Some of you may already have seen this story, since it's several days old, but MIT Technology Review seems to have the best explanation of what happened: Why and How Baidu Cheated an Artificial Intelligence Test

Such is the success of deep learning on this particular test that even a small advantage could make a difference. Baidu had reported it achieved an error rate of only 4.58 percent, beating the previous best of 4.82 percent, reported by Google in March. In fact, some experts have noted that the small margins of victory in the race to get better on this particular test make it increasingly meaningless. That Baidu and others continue to trumpet their results all the same - and may even be willing to break the rules - suggest that being the best at machine learning matters to them very much indeed.

(In case you didn't know, Baidu is the largest search engine in China, with a market cap of $72B, compared to Google's $370B.)

The problem I see here is that the mainstream AI / machine learning community measures progress mainly by this kind of contest. Researchers are incentivized to use whatever method they can find or invent to gain a few tenths of a percent in some contest, which allows them to claim progress at an AI task and publish a paper. Even as the AI safety / control / Friendliness field gets more attention and funding, it seems easy to foresee a future where mainstream AI researchers continue to ignore such work because it does not contribute to the tenths of a percent that they are seeking but instead can only hinder their efforts. What can be done to change this?

New Comment
32 comments, sorted by Click to highlight new comments since: Today at 1:34 PM

I thought this story was kinda scary... looks like some kind of deep learning arms race might already be starting among SV companies. If it's true that deep learning experts can expect to make seven-figure salaries, I assume that lots of budding computer scientists are going to start studying up on it :(

Take a look at this image.

Stuart Russell said recently "The commercial investment in AI the last five years has exceeded the entire world wide government investment in AI research since it's beginnings in the 1950's."

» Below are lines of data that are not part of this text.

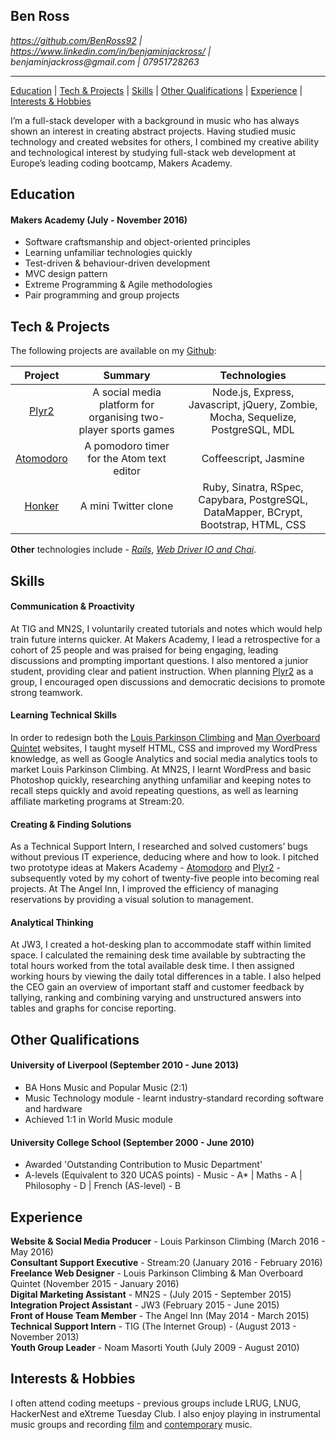## Ben Ross

*https://github.com/BenRoss92 | https://www.linkedin.com/in/benjaminjackross/ |   
&#00098;&#x65;&#x6e;&#106;&#00097;&#109;&#x69;&#000110;&#x6a;&#x61;&#99;&#x6b;&#000114;&#x6f;&#115;&#x73;&#x40;&#x67;&#109;&#x61;&#105;&#x6c;&#x2e;&#x63;&#111;&#x6d;
 | &#x30;&#x37;&#00057;&#00053;&#00049;&#x37;&#50;&#x38;&#50;&#x36;&#51;*

---

[Education](#education) | [Tech & Projects](#tech--projects) | [Skills](#skills) | [Other Qualifications](#other-qualifications) | [Experience](#experience) | [Interests & Hobbies](#interests--hobbies)

I’m a full-stack developer with a background in music who has always shown an interest in creating abstract projects. Having studied music technology and created websites for others, I combined my creative ability and technological interest by studying full-stack web development at Europe’s leading coding bootcamp, Makers Academy.

## Education

#### Makers Academy (July - November 2016)

- Software craftsmanship and object-oriented principles
- Learning unfamiliar technologies quickly
- Test-driven & behaviour-driven development
- MVC design pattern
- Extreme Programming & Agile methodologies
- Pair programming and group projects

## Tech & Projects

The following projects are available on my [Github](https://github.com/BenRoss92/):

| Project | Summary | Technologies |
|:---:|:---:|:---:|
| [Plyr2](https://github.com/BenRoss92/plyr2) | A social media platform for organising two-player sports games | Node.js, Express, Javascript, jQuery, Zombie, Mocha, Sequelize, PostgreSQL, MDL
| [Atomodoro](https://github.com/BenRoss92/Atomodoro) | A pomodoro timer for the Atom text editor | Coffeescript, Jasmine |
| [Honker](https://github.com/BenRoss92/honker) | A mini Twitter clone | Ruby, Sinatra, RSpec, Capybara, PostgreSQL, DataMapper, BCrypt, Bootstrap, HTML, CSS |

**Other** technologies include - *[Rails](https://github.com/BenRoss92/yelp_clone)*, *[Web Driver IO and Chai](https://github.com/BenRoss92/headline_fetcher)*.

## Skills

#### Communication & Proactivity

At TIG and MN2S, I voluntarily created tutorials and notes which would help train future interns quicker. At Makers Academy, I lead a retrospective for a cohort of 25 people and was praised for being engaging, leading discussions and prompting important questions. I also mentored a junior student, providing clear and patient instruction. When planning [Plyr2](https://github.com/BenRoss92/plyr2) as a group, I encouraged open discussions and democratic decisions to promote strong teamwork.

#### Learning Technical Skills

In order to redesign both the [Louis Parkinson Climbing](http://louisparkinsonclimbing.co.uk/) and [Man Overboard Quintet](http://manoverboardswing.co.uk/) websites, I taught myself HTML, CSS and improved my WordPress knowledge, as well as Google Analytics and social media analytics tools to market Louis Parkinson Climbing. At MN2S, I learnt WordPress and basic Photoshop quickly, researching anything unfamiliar and keeping notes to recall steps quickly and avoid repeating questions, as well as learning affiliate marketing programs at Stream:20.

#### Creating & Finding Solutions

As a Technical Support Intern, I researched and solved customers’ bugs without previous IT experience, deducing where and how to look. I pitched two prototype ideas at Makers Academy - [Atomodoro](https://github.com/BenRoss92/Atomodoro) and [Plyr2](https://github.com/BenRoss92/plyr2) - subsequently voted by my cohort of twenty-five people into becoming real projects. At The Angel Inn, I improved the efficiency of managing reservations by providing a visual solution to management.

#### Analytical Thinking

At JW3, I created a hot-desking plan to accommodate staff within limited space. I calculated the remaining desk time available by subtracting the total hours worked from the total available desk time. I then assigned working hours by viewing the daily total differences in a table. I also helped the CEO gain an overview of important staff and customer feedback by tallying, ranking and combining varying and unstructured answers into tables and graphs for concise reporting.

## Other Qualifications

#### University of Liverpool (September 2010 - June 2013)

- BA Hons Music and Popular Music (2:1)
- Music Technology module - learnt industry-standard recording software and hardware
- Achieved 1:1 in World Music module

#### University College School (September 2000 - June 2010)

- Awarded 'Outstanding Contribution to Music Department'
- A-levels (Equivalent to 320 UCAS points) -
 Music - A\* | Maths - A | Philosophy - D | French (AS-level) - B

## Experience

**Website & Social Media Producer** - Louis Parkinson Climbing (March 2016 - May 2016)  
**Consultant Support Executive** - Stream:20 (January 2016 - February 2016)  
**Freelance Web Designer** - Louis Parkinson Climbing & Man Overboard Quintet (November 2015 - January 2016)  
**Digital Marketing Assistant** - MN2S - (July 2015 - September 2015)  
**Integration Project Assistant** - JW3 (February 2015 - June 2015)  
**Front of House Team Member** - The Angel Inn (May 2014 - March 2015)  
**Technical Support Intern** - TIG (The Internet Group) - (August 2013 - November 2013)  
**Youth Group Leader** - Noam Masorti Youth (July 2009 - August 2010)

## Interests & Hobbies

I often attend coding meetups - previous groups include LRUG, LNUG, HackerNest and eXtreme Tuesday Club. I also enjoy playing in instrumental music groups and recording
[film](https://www.youtube.com/user/BenRoss92/videos?live_view=500&sort=dd&view=0&flow=list)
 and [contemporary](https://soundcloud.com/ben-ross-92) music.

Take a look at this image.

Is 'pure AI startups' the relevant category here?

Stuart Russell said recently "The commercial investment in AI the last five years has exceeded the entire world wide government investment in AI research since it's beginnings in the 1950's."

That would be astonishing if true, but I have to be doubtful. Does Russell provide sources for this? The last 5 years is not much time to outspend the cumulative total of MIT AI Lab, the Fifth Generation Project, a fair number of DARPA's projects, the AI Winter, and all AI groups for half a century.

It's not pure AI startups. But pure AI startups are a subset of them and have probably grown along the same trend.

That would be astonishing if true, but I have to be doubtful.

All the big tech companies have created big machine learning teams and hired tons of researchers. Google, Facebook, Baidu, IBM, and I think Apple. And beyond that there are a ton of smaller companies and startups.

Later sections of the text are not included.